───── Data records

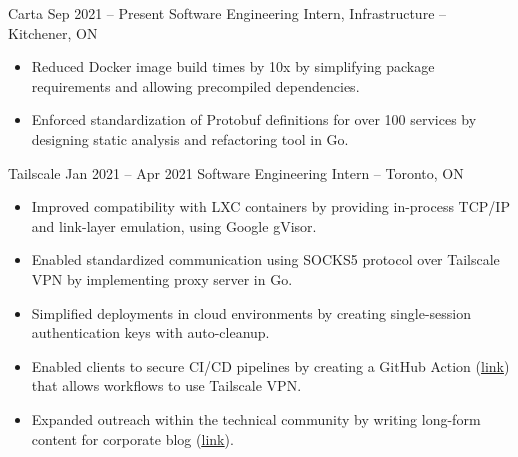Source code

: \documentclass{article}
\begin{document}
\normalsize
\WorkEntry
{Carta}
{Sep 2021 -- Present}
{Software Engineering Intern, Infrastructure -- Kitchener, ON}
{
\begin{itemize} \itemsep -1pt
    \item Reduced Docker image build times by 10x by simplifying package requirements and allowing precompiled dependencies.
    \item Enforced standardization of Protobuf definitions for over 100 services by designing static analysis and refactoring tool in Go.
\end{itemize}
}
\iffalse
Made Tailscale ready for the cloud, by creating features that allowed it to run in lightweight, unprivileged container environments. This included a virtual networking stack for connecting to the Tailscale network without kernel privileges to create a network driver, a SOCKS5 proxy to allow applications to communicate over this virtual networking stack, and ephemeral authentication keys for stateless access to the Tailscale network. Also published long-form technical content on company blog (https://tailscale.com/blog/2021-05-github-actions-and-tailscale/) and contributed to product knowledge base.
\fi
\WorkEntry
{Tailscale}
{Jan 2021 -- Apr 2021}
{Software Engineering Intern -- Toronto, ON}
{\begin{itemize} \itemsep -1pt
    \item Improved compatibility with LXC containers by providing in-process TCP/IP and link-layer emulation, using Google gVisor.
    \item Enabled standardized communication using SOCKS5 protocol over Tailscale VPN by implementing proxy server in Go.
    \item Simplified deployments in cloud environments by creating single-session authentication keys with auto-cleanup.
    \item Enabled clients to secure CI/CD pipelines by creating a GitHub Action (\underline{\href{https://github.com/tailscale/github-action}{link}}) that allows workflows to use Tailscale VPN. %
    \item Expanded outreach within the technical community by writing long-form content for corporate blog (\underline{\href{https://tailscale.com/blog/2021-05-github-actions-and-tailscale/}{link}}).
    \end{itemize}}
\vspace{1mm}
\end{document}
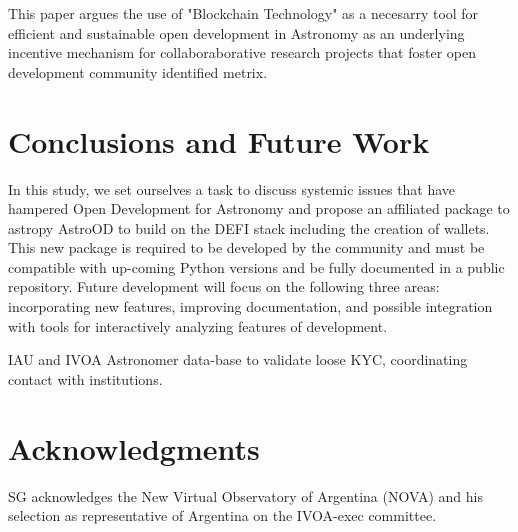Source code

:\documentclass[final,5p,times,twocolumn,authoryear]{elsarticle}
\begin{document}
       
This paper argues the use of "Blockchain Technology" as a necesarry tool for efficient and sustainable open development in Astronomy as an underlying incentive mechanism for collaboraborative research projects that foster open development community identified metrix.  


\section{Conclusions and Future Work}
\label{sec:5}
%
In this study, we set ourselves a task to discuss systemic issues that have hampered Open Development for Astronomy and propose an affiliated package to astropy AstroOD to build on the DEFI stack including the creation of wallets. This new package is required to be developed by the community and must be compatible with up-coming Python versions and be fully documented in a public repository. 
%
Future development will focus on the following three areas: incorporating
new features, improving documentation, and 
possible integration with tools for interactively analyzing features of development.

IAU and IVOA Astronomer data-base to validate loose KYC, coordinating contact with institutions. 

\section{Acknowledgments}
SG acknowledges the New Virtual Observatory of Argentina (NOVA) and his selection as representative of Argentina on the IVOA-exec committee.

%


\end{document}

──────────
───── Data records

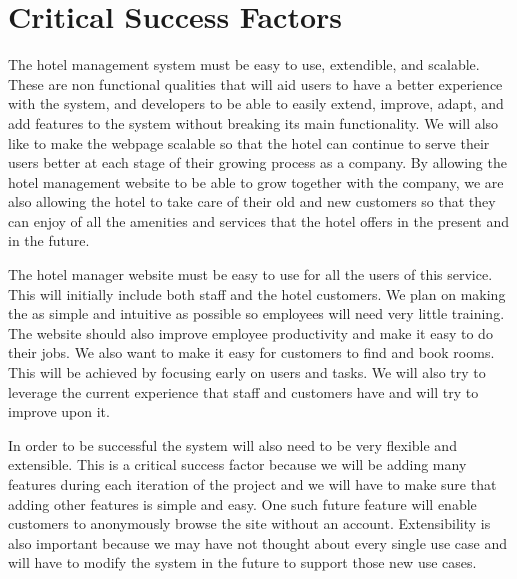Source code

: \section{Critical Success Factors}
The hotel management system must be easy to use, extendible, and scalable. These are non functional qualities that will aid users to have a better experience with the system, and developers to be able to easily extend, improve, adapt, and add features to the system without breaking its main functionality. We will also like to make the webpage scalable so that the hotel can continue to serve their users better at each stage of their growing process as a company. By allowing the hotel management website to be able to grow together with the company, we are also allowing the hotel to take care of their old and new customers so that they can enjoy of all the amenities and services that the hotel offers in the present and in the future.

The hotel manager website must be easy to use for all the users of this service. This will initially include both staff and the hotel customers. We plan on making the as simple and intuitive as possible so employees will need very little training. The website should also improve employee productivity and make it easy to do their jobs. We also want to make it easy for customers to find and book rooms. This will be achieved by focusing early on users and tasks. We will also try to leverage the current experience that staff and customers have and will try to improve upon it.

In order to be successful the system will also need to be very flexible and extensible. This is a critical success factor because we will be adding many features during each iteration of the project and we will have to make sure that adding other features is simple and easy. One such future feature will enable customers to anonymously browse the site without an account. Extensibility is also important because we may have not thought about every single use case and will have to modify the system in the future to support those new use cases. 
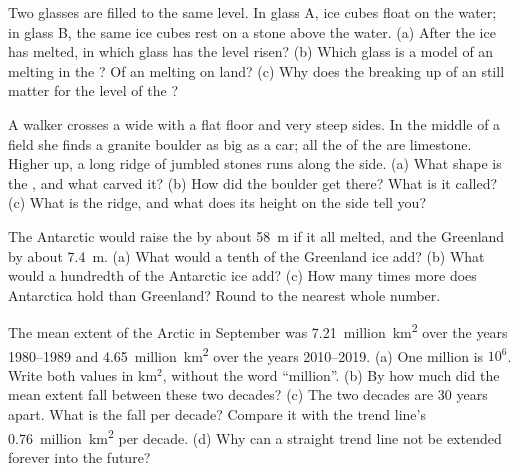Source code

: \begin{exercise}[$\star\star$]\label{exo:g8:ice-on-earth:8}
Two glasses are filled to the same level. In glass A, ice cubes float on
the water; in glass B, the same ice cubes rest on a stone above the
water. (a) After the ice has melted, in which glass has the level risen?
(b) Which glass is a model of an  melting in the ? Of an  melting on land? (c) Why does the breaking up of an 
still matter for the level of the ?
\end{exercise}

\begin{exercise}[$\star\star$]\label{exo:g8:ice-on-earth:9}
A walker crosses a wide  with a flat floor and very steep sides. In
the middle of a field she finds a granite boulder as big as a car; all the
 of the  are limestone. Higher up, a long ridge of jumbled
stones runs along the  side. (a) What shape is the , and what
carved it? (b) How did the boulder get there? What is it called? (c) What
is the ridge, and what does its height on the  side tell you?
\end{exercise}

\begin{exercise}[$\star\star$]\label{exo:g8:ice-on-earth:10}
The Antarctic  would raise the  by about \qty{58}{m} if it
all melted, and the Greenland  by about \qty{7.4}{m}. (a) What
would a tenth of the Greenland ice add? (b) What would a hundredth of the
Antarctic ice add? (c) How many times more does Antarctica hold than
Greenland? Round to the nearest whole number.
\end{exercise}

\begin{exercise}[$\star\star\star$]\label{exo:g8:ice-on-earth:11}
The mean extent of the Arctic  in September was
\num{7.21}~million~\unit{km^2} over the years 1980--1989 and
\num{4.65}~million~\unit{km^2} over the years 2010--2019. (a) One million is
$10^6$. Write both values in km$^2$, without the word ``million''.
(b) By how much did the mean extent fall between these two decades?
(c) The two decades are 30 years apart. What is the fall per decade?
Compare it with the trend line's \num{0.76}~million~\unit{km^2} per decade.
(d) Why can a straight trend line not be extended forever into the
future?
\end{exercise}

──────────
───── Data records

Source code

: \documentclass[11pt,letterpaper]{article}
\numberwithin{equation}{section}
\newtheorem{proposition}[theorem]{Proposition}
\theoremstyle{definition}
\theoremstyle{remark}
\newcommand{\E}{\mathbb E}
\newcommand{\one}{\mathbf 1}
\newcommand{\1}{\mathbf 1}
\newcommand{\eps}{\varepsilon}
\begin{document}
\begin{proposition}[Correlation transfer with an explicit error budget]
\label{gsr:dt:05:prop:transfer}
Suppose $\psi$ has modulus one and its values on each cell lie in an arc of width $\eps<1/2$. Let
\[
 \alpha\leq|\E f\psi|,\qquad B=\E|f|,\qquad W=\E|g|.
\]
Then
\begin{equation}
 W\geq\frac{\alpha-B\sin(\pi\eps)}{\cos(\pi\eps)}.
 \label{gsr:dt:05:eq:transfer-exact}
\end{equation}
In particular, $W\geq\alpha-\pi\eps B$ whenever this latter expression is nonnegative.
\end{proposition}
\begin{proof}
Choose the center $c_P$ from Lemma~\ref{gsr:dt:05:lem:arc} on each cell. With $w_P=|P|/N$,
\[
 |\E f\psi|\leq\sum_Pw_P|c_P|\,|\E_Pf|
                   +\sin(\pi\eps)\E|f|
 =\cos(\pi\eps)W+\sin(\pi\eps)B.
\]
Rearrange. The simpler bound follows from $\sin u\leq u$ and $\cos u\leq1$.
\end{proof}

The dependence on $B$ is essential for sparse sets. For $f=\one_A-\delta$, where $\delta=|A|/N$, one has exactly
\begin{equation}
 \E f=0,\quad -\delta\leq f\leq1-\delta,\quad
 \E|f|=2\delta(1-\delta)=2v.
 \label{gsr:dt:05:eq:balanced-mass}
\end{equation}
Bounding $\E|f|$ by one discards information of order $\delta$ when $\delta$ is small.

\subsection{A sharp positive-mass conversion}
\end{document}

──────────

Identify the lines in the records above that contain the word "documentclass", then state how many there are and nothing more.

3